You may already have a checking account that’s used for depositing your paychecks, paying for groceries, and other day-to-day activities. However, for emergency money, savings, or to earn more interest, a savings account is an excellent option for anyone with these goals.
Sometimes it can be easier to set up a savings account with the financial institution where you already have your checking account. Since there are different types of savings accounts that offer a variety of various features, it is best to shop around.
Savings accounts are insured, just like checking accounts to protect you if your bank or credit union ever fails. Up to $250,000 is insured by the Federal Deposit Insurance Corporation (FDIC) for banks and the National Credit Union Association for credit unions. As you shop around, verify that the financial institutions you are researching have this insurance.
Determine Your Savings Goal
If you are saving money for a specific purpose, you need to decide how long you have to reach your goal.
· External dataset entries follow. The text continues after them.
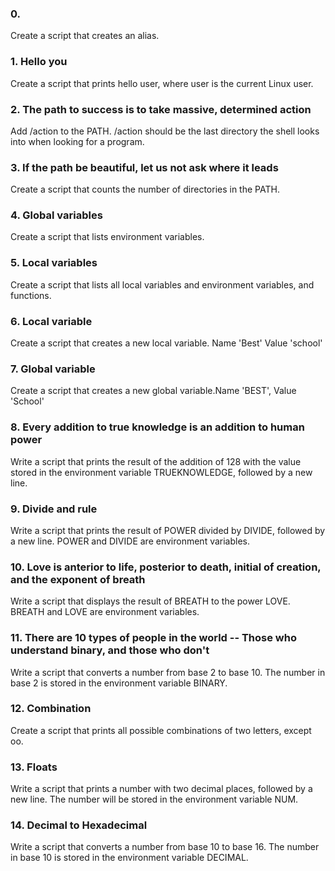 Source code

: ### 0. <o>
Create a script that creates an alias.

### 1. Hello you
Create a script that prints hello user, where user is the current Linux user.

### 2. The path to success is to take massive, determined action
Add /action to the PATH. /action should be the last directory the shell looks into when looking for a program.

### 3. If the path be beautiful, let us not ask where it leads
Create a script that counts the number of directories in the PATH.

### 4. Global variables
Create a script that lists environment variables.

### 5. Local variables
Create a script that lists all local variables and environment variables, and functions.

### 6. Local variable
Create a script that creates a new local variable. Name 'Best' Value 'school'

### 7. Global variable
Create a script that creates a new global variable.Name 'BEST', Value 'School'

### 8. Every addition to true knowledge is an addition to human power
Write a script that prints the result of the addition of 128 with the value stored in the environment variable TRUEKNOWLEDGE, followed by a new line.

### 9. Divide and rule
Write a script that prints the result of POWER divided by DIVIDE, followed by a new line. POWER and DIVIDE are environment variables.

### 10. Love is anterior to life, posterior to death, initial of creation, and the exponent of breath
Write a script that displays the result of BREATH to the power LOVE. BREATH and LOVE are environment variables.

### 11. There are 10 types of people in the world -- Those who understand binary, and those who don't
Write a script that converts a number from base 2 to base 10. The number in base 2 is stored in the environment variable BINARY.

### 12. Combination
Create a script that prints all possible combinations of two letters, except oo.

### 13. Floats
Write a script that prints a number with two decimal places, followed by a new line. The number will be stored in the environment variable NUM.

### 14. Decimal to Hexadecimal
Write a script that converts a number from base 10 to base 16. The number in base 10 is stored in the environment variable DECIMAL.
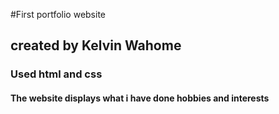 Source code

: #First portfolio website
## created by Kelvin Wahome
### Used html and css
#### The website displays what i have done hobbies and interests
For instance, you might be looking to save up for a down payment on a house that you want to buy in two years. Alternatively, you may want to have money for a vacation that’s six months down the road. Or maybe you just want to have a certain amount of money saved by a specific time. If this is the case, you can have regular automatic transfers made to your savings.
Compare the Interest Rates
Different types of savings accounts could offer different interest rates. Sometimes you may have to keep a minimum balance amount, or potentially pay an account fee. For other types of savings accounts, you may have little to no access to your money for a certain amount of time.
Look at these interest rates and make sure you understand what you need to do to receive the interest. Some types of accounts may offer a larger interest rate for a high monthly balance. As soon as you drop below their minimum monthly balance requirement, the interest could be reduced substantially.
Get the Right Type of Savings Account
Whatever your savings goal is, you should pick an account type that fits with the goals and your financial lifestyle. Three different types of savings account have distinct features and benefits. Here are the most common types of savings accounts:
Regular Savings Account – Most financial institutions and online-only banks typically offer these savings accounts. They allow you to make up to six transfers or withdrawals per month without a penalty. The federal government regulates the six withdrawals limit. Usually, you can open a regular saving account with only a little bit of money to start. The interest rate is generally lower than other savings account options, although generally higher than an interest-bearing checking account.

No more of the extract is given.